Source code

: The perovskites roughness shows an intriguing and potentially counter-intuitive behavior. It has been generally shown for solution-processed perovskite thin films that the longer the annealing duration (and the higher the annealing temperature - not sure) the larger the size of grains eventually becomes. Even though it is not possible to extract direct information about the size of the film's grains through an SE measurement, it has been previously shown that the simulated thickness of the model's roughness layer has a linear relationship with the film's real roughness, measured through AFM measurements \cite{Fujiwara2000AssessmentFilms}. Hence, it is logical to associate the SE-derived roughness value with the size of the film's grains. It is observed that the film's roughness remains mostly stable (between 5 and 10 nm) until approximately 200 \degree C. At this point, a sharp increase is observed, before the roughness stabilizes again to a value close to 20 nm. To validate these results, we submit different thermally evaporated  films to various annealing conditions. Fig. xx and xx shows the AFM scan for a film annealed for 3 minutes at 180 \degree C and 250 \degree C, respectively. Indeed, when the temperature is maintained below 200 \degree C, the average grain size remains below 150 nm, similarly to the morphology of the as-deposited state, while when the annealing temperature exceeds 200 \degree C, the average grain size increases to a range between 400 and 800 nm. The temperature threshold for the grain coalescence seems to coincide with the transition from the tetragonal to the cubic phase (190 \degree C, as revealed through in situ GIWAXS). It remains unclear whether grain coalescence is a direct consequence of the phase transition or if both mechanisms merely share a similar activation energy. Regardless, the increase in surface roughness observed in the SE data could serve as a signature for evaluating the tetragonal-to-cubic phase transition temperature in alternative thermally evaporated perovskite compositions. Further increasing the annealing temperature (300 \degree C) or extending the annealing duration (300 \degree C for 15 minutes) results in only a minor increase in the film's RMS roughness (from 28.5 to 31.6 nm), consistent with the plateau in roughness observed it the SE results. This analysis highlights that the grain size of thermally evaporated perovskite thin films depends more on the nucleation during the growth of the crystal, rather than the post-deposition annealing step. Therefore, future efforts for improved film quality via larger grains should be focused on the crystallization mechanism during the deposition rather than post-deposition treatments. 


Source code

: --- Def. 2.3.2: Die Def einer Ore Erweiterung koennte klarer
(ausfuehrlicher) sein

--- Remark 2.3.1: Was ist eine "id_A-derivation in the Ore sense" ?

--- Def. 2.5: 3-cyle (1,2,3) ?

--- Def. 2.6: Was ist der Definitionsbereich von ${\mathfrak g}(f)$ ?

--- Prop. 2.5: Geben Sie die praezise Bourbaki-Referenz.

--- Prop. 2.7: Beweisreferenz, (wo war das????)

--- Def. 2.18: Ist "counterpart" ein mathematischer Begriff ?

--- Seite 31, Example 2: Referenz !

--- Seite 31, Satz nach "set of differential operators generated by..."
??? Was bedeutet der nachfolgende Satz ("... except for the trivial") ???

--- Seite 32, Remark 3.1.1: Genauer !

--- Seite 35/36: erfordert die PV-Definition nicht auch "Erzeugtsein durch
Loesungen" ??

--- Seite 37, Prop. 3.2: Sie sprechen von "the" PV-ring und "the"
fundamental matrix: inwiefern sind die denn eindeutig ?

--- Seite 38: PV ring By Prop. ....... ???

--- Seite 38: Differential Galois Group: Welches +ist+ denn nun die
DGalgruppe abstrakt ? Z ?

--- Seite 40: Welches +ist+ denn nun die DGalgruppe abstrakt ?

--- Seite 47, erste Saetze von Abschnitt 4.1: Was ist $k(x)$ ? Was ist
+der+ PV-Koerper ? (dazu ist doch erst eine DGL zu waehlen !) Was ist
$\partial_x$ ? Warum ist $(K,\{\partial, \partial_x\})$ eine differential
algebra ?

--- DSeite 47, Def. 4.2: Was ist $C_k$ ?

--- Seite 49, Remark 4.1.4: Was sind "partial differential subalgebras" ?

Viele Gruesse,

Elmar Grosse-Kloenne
++++++++++++++++++++
In the listing, find each line with the string "sind" and copy it.

fundamental matrix: inwiefern sind die denn eindeutig ?
--- Seite 49, Remark 4.1.4: Was sind "partial differential subalgebras" ?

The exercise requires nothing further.